Understanding Audio Networks

The world of audio data networking is often clouded by conflicting information and opinions by proponents of proprietary systems, who often feel their approach is the best for all users. And from that viewpoint, finding clear unbiased information can be difficult, or simply so filled with jargon and deep technical details that readers may be left somewhat bewildered.

Yet in choosing a networking system, there are no easy answers. The needs of live audio users can range from a simple need to share mic/line feeds between a central stagebox and the FOH/monitor consoles, to systems that add system parameter control that allow a system tech to remotely monitor and tweak amplifiers/crossovers/routing/levels/zones/room combining and more.

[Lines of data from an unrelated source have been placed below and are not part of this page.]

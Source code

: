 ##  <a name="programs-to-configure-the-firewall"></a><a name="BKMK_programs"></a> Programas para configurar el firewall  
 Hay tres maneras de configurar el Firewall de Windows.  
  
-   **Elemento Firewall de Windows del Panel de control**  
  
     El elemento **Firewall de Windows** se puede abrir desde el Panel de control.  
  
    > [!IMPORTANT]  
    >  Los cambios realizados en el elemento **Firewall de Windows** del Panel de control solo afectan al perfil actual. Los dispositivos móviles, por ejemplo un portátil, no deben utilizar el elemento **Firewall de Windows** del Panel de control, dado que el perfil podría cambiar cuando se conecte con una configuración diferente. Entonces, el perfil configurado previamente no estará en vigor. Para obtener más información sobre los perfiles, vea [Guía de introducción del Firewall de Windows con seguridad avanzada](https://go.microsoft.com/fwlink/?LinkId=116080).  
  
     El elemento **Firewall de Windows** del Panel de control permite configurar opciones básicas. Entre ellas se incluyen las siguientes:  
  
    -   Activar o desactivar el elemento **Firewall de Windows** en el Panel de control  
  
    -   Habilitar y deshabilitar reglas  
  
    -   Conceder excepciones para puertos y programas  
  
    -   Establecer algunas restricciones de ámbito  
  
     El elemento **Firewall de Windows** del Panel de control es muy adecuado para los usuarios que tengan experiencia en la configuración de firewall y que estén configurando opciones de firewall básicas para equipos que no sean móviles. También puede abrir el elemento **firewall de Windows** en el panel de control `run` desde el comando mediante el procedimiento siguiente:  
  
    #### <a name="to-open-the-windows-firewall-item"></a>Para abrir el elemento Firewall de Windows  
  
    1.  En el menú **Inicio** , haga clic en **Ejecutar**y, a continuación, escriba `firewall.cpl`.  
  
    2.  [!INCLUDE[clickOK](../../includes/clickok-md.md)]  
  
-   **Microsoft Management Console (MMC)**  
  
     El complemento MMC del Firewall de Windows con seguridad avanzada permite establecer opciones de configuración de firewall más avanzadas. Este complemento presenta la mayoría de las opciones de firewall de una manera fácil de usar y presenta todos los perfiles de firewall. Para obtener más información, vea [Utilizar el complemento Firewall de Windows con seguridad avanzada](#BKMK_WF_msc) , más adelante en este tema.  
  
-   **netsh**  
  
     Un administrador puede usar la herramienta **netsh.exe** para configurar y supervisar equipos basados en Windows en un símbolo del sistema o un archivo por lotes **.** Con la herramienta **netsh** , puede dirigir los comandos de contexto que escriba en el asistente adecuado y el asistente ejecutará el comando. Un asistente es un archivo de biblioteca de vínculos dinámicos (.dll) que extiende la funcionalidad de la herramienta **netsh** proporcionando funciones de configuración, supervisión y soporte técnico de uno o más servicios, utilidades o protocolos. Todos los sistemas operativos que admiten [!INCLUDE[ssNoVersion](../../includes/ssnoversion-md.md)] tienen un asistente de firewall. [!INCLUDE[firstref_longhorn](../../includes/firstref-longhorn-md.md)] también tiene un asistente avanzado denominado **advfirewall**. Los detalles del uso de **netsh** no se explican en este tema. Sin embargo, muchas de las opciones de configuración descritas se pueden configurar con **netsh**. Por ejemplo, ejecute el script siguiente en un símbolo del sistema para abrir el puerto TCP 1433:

Depending on the systems, some and/or all of this may be accomplished by little more than patching into a hub via a Cat-5 feed, or using a WiFi-enabled laptop or tablet.

With the goal of presenting what are sometimes difficult concepts in straightforward, approachable terms, we present this article, which we adapted for sound reinforcement users from The Calrec Audio Network Primer, an excellent document created by broadcast console manufacturer Calrec. For those interested, the complete 40-page version is available as a PDF from the company’s website at www.calrec.com.

Networking Evolution

Forty years ago, audio systems consisted of components and microphones hard-wired into discrete hardware, patchbays and mixing consoles routed to specific sources (P.A. or recorders) in a single location. In such systems, a separate physical connection is required for each audio channel. Modern audio networking offers more flexibility; all of the hardware connects to a data network, and the precise nature of the interconnections between the equipment can be redefined and/or reassigned at any time under software control, remotely if required.

Over the past decade, the declining complexity and improving cost-to-benefit ratio of implementing large-scale, networked audio systems and the ever-widening capabilities of the existing IT network technology, control protocols and equipment, has tempted more and more audio users to move to networked systems.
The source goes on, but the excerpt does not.